Exercise goal:
In the listing below, find the line with "like Simon Pegg." and the line with "Hot-fuzz is a". Repeat those two lines and all lines between them exactly.

(Input records Opens)

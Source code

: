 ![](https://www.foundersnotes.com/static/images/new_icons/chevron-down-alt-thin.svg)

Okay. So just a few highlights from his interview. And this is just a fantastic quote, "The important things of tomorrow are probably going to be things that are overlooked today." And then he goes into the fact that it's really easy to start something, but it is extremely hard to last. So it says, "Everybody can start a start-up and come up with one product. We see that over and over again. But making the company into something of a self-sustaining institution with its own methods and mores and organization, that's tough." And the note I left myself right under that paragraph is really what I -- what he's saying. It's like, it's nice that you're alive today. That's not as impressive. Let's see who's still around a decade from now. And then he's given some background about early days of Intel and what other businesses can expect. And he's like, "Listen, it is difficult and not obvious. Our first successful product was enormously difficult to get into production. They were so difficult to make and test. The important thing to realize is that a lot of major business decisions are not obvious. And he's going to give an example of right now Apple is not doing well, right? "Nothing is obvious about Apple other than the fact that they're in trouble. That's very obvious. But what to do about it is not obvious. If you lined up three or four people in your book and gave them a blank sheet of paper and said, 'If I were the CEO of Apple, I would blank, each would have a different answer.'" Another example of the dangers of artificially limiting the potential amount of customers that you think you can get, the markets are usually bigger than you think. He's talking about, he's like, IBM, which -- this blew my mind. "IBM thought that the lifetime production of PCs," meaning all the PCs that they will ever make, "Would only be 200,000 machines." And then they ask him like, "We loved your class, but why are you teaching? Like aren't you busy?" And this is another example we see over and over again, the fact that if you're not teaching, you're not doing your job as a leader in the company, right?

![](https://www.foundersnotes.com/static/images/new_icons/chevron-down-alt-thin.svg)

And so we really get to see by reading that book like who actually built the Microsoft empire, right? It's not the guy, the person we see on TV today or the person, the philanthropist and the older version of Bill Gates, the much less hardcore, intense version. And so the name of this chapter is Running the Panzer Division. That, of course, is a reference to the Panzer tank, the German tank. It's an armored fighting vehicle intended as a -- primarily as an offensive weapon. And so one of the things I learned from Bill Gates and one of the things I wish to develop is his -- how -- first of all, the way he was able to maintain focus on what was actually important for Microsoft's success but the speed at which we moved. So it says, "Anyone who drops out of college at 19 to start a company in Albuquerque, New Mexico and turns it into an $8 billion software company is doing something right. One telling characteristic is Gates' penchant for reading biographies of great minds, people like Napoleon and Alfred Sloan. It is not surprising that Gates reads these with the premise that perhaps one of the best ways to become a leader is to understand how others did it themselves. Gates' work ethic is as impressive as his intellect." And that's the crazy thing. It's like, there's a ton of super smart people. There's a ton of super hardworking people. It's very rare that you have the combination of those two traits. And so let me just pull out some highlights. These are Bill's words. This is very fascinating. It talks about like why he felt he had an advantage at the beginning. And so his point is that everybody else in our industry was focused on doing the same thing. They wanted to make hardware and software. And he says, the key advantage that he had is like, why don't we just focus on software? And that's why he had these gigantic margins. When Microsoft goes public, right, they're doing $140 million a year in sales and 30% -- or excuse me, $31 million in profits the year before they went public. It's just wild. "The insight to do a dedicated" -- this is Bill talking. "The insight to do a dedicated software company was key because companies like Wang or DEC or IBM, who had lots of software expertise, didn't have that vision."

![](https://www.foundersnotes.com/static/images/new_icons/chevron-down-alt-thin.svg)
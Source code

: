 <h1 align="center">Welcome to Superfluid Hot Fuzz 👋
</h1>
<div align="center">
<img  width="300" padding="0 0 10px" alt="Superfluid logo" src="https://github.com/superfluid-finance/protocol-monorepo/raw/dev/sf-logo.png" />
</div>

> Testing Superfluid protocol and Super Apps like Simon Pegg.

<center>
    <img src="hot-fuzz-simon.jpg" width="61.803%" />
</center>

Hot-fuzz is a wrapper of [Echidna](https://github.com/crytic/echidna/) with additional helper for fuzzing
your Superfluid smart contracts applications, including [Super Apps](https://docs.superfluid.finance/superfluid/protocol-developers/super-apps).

(Input records Closes)

Expected answer:
> Testing Superfluid protocol and Super Apps like Simon Pegg.

<center>
    <img src="hot-fuzz-simon.jpg" width="61.803%" />
</center>

Hot-fuzz is a wrapper of [Echidna](https://github.com/crytic/echidna/) with additional helper for fuzzing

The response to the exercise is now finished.